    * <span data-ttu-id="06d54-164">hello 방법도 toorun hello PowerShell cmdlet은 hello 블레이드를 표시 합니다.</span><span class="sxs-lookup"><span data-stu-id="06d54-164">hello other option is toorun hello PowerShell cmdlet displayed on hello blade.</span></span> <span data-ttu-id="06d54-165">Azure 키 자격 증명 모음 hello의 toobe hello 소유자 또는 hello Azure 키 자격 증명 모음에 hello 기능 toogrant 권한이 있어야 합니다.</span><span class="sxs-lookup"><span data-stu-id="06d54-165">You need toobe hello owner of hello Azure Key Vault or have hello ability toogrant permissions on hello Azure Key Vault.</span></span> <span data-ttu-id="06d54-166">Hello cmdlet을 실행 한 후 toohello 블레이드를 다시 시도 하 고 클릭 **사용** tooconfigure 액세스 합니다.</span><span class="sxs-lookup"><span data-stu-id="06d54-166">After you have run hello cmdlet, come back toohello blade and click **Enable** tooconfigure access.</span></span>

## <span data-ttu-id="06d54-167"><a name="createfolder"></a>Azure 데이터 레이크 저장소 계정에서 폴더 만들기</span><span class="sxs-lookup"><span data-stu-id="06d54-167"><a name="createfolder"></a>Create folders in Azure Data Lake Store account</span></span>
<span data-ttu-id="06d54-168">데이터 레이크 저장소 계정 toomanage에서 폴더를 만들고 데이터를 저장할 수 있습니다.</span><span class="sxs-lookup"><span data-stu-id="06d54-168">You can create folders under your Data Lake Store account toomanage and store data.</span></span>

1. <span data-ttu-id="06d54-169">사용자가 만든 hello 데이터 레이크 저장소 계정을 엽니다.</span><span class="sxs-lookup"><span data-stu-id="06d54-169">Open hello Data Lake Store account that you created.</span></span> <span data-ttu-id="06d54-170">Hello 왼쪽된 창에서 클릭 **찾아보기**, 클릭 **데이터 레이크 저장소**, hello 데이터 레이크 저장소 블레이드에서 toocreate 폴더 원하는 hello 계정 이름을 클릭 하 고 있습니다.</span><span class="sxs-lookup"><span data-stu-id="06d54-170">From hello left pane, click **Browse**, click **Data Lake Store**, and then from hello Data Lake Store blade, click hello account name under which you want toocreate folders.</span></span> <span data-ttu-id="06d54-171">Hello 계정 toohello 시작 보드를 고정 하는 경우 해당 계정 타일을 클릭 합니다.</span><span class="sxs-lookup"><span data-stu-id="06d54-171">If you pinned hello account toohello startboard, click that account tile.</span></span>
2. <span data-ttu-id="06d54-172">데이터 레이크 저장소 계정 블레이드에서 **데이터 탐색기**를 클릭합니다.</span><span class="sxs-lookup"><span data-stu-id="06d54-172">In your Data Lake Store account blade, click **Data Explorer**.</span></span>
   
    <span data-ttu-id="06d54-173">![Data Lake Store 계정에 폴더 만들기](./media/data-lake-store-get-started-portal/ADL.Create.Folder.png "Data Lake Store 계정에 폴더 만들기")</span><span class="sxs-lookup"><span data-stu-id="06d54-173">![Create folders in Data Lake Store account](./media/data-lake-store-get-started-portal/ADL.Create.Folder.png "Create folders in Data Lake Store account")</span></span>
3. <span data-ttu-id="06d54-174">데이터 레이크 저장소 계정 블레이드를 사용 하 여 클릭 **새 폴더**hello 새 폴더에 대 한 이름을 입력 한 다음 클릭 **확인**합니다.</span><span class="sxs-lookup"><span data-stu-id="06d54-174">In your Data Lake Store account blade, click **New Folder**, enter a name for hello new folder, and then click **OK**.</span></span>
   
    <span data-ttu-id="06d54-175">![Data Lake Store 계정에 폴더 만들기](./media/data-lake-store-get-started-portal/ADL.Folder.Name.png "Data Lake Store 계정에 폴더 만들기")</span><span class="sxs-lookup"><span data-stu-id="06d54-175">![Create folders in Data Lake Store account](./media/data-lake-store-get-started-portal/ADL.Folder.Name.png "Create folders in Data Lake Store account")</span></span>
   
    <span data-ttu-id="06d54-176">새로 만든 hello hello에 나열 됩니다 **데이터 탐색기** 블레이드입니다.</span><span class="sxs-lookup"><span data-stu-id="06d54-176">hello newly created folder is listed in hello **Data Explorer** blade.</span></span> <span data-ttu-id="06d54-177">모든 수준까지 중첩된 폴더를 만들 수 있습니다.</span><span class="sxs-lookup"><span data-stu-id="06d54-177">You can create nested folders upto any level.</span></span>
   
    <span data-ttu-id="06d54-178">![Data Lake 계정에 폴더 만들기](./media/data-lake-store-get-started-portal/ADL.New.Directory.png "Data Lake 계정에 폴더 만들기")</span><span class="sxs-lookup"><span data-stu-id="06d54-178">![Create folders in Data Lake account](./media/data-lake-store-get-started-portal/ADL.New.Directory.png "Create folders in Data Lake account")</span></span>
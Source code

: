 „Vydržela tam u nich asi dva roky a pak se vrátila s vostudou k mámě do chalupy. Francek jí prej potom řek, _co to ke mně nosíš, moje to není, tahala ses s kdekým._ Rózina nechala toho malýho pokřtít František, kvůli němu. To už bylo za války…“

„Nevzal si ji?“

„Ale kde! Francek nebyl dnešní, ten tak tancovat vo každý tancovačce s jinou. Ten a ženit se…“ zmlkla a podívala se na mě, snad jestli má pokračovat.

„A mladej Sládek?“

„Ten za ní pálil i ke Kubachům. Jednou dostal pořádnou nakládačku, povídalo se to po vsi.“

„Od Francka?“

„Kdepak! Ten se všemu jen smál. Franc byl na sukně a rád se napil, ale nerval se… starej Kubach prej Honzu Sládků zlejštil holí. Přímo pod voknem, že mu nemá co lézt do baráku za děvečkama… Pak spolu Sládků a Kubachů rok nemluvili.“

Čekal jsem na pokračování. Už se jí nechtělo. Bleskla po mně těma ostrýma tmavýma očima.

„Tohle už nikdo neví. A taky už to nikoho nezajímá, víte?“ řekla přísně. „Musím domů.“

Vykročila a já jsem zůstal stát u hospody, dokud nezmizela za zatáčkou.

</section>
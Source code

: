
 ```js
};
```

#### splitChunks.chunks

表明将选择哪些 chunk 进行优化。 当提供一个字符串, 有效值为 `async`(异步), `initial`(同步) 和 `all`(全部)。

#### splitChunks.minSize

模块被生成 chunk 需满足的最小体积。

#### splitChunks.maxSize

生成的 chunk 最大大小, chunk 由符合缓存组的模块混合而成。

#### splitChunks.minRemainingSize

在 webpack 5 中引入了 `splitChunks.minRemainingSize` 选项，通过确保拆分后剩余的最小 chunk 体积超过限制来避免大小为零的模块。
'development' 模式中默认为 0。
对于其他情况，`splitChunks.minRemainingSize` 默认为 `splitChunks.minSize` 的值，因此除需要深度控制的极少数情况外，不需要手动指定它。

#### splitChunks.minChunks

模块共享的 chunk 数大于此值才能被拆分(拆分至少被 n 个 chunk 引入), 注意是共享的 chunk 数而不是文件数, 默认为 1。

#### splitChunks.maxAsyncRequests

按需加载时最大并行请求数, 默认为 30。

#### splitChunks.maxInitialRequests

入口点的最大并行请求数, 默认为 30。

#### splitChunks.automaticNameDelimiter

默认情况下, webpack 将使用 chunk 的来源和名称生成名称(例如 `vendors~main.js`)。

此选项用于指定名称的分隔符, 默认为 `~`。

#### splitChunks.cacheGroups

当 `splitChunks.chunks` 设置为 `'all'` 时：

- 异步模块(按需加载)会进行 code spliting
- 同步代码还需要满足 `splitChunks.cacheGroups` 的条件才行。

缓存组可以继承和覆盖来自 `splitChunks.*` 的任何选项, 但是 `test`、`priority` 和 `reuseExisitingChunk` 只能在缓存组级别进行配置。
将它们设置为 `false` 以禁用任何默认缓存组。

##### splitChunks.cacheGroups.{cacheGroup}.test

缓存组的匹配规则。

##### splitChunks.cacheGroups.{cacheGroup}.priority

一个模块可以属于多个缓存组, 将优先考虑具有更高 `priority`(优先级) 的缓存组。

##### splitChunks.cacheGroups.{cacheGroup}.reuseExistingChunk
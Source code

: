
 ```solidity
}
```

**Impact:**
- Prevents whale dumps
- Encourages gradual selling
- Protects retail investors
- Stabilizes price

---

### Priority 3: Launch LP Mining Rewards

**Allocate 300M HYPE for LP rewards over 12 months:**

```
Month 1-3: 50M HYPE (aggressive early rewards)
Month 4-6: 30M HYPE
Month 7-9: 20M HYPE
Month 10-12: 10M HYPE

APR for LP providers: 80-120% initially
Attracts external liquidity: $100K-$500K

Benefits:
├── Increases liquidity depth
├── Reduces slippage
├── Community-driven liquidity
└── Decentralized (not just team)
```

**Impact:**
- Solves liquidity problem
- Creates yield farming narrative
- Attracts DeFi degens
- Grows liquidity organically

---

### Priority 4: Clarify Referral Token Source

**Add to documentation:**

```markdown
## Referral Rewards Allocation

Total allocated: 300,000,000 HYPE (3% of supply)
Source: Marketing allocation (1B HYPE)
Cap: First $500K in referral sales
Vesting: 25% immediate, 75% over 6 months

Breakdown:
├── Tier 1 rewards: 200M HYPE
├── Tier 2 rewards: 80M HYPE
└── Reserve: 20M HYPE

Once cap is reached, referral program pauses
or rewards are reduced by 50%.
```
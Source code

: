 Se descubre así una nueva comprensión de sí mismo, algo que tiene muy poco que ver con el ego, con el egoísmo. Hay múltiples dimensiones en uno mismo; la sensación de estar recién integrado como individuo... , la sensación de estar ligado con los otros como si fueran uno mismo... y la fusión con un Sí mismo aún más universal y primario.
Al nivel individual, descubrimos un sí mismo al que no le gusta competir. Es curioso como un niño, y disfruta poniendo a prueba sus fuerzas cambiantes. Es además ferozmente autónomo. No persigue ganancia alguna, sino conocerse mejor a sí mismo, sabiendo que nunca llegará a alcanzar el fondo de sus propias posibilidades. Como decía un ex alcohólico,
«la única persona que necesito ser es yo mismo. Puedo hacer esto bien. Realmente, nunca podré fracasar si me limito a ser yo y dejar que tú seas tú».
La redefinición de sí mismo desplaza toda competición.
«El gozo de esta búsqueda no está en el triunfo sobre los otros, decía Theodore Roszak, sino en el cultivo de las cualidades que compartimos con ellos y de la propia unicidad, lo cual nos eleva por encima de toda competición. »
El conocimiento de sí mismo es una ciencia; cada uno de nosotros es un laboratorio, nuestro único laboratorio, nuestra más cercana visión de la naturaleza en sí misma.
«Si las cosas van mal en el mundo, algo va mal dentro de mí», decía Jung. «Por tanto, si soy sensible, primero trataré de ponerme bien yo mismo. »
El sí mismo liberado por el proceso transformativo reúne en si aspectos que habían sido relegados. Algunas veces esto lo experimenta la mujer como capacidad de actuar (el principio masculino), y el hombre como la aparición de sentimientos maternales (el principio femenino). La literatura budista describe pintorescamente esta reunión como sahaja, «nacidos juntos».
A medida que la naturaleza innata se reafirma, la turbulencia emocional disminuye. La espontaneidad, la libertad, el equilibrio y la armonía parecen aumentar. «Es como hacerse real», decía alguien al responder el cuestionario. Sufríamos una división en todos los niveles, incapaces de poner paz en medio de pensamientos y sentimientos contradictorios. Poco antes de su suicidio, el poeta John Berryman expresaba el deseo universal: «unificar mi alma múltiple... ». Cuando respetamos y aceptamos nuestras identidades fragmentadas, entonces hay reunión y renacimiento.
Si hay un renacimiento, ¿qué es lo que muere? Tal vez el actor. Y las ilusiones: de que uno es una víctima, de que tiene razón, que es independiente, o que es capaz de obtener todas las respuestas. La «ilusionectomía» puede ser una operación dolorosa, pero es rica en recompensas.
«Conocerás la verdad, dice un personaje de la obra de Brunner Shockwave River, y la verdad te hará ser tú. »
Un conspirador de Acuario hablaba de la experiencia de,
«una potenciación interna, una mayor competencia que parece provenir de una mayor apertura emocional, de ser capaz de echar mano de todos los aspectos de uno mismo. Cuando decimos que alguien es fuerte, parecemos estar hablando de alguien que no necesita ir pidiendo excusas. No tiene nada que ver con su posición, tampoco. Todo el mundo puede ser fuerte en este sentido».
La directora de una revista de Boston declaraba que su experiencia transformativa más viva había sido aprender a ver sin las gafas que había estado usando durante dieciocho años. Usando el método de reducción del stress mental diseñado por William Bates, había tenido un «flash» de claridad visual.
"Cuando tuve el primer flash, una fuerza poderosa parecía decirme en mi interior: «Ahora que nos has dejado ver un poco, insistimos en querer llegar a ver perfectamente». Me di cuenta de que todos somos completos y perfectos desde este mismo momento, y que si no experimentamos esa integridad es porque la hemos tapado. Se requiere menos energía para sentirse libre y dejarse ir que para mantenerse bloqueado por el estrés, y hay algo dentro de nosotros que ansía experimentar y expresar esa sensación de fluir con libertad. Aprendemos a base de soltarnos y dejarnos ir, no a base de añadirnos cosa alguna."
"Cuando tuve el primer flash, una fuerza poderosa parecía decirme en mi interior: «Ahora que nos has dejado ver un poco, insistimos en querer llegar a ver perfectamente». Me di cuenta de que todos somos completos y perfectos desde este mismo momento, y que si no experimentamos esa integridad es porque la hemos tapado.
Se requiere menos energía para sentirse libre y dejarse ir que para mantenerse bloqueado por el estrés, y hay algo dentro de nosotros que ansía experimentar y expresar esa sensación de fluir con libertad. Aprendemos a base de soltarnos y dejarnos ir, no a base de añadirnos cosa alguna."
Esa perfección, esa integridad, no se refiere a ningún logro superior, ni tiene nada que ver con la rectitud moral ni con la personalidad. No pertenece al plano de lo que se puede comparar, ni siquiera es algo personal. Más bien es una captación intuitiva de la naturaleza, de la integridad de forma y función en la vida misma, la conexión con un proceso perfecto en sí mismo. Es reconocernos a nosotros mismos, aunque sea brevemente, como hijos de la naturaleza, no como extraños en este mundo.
_ _ _ _
### [Task to carry out]
Your task is to list each line of the records with the word "perfectos".

### [Task output]
"Cuando tuve el primer flash, una fuerza poderosa parecía decirme en mi interior: «Ahora que nos has dejado ver un poco, insistimos en querer llegar a ver perfectamente». Me di cuenta de que todos somos completos y perfectos desde este mismo momento, y que si no experimentamos esa integridad es porque la hemos tapado. Se requiere menos energía para sentirse libre y dejarse ir que para mantenerse bloqueado por el estrés, y hay algo dentro de nosotros que ansía experimentar y expresar esa sensación de fluir con libertad. Aprendemos a base de soltarnos y dejarnos ir, no a base de añadirnos cosa alguna."
"Cuando tuve el primer flash, una fuerza poderosa parecía decirme en mi interior: «Ahora que nos has dejado ver un poco, insistimos en querer llegar a ver perfectamente». Me di cuenta de que todos somos completos y perfectos desde este mismo momento, y que si no experimentamos esa integridad es porque la hemos tapado.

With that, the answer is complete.